Of course, some emerging market currencies remain weak against a weak USD. But even here it is clear that most currencies are not extending their weakness, and some are even trending firmer.

It is noticeable that most Asian currencies have been stable against the USD and have depreciated against the Euro.

The USD is the Focus of Attention

The movements of the lead currency determine the movements of all other currencies in relation to each other.

The CHF did not quite stick to my script and strengthened with the euro against the USD, remaining essentially stable against the euro and showing only slight weakness in recent days.

Unsurprisingly, the Pound has weakened slightly against the Euro.

The same is true for the CAD and AUD, although both have fallen much more against the euro, where the correlation forces are stronger.

Only the SEK showed strength against the euro, which does not surprise me much as it has been much weaker than the euro and the other currencies mentioned above in recent years.

So What Will Happen Next?

Trump has already done a lot of damage with his “tariff policy”. Not only with his political “partners” abroad, but more importantly with the population abroad. A third of Canadians, for example, have cancelled their planned holidays in the US. Cancellations are also coming in from Europe.

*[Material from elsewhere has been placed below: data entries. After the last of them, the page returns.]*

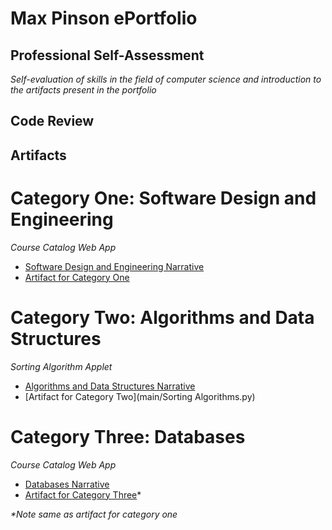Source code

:# Max Pinson ePortfolio

## Professional Self-Assessment
*Self-evaluation of skills in the field of computer science and introduction to the artifacts present in the portfolio*

## Code Review

## Artifacts

# Category One: Software Design and Engineering
*Course Catalog Web App*
- [Software Design and Engineering Narrative]()
- [Artifact for Category One]()

# Category Two: Algorithms and Data Structures
*Sorting Algorithm Applet*
- [Algorithms and Data Structures Narrative]()
- [Artifact for Category Two](main/Sorting Algorithms.py)

# Category Three: Databases
*Course Catalog Web App*
- [Databases Narrative]()
- [Artifact for Category Three]()*
  
_*Note same as artifact for category one_


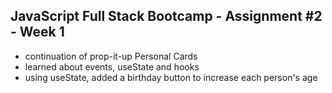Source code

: ## JavaScript Full Stack Bootcamp - Assignment #2 - Week 1

* continuation of prop-it-up Personal Cards
* learned about events, useState and hooks
* using useState, added a birthday button to increase each person's age
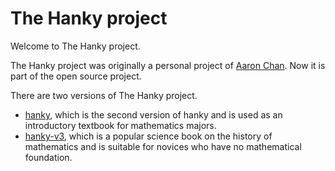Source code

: # The Hanky project

Welcome to The Hanky project.

The Hanky ​​project was originally a personal project of [Aaron Chan](https://github.com/usaronchan). Now it is part of the open source project.

There are two versions of The Hanky project.

- [hanky](https://github.com/HankyProject/hanky), which is the second version of hanky and is used as an introductory textbook for mathematics majors.
- [hanky-v3](https://github.com/HankyProject/hanky-v3), which is a popular science book on the history of mathematics and is suitable for novices who have no mathematical foundation.

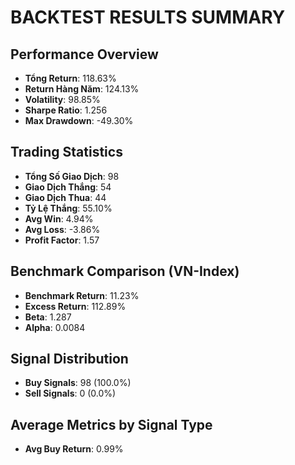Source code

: 
# BACKTEST RESULTS SUMMARY

## Performance Overview
- **Tổng Return**: 118.63%
- **Return Hàng Năm**: 124.13%
- **Volatility**: 98.85%
- **Sharpe Ratio**: 1.256
- **Max Drawdown**: -49.30%

## Trading Statistics
- **Tổng Số Giao Dịch**: 98
- **Giao Dịch Thắng**: 54
- **Giao Dịch Thua**: 44
- **Tỷ Lệ Thắng**: 55.10%
- **Avg Win**: 4.94%
- **Avg Loss**: -3.86%
- **Profit Factor**: 1.57

## Benchmark Comparison (VN-Index)
- **Benchmark Return**: 11.23%
- **Excess Return**: 112.89%
- **Beta**: 1.287
- **Alpha**: 0.0084

## Signal Distribution
- **Buy Signals**: 98 (100.0%)
- **Sell Signals**: 0 (0.0%)

## Average Metrics by Signal Type
- **Avg Buy Return**: 0.99%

This is causing a recession in the US tourism industry, and the US is losing billions in revenue that would otherwise have helped its trade balance and deficit.

USD Has Depreciated by 12% in 2025

Most of the depreciation took place in April and only came to a halt in the last few days. The USD ended the week 1% higher against the euro. It remains to be seen whether this is the start of a broader correction that could take the USD back to 1.10 EUR/USD, or just a pause before the depreciation resumes.

Personally, I see an Increasing Risk of Further USD Depreciation.

  • China shows no interest in negotiations
  • How the USD will fare at the end of the 90-day period is still more than uncertain.
  • Supplies to the US from Asia and also from Europe have fallen sharply – the build-up of stocks in the US in recent months can bridge the gap for a while, but there will be a problem from the summer onwards.
  • American consumers will no longer receive many products => increasing price pressure on remaining supply
  • 37% of all shipments from China are processed in the US. If these inputs are lost for an extended period of time, global supply chain issues could dwarf those of three years ago.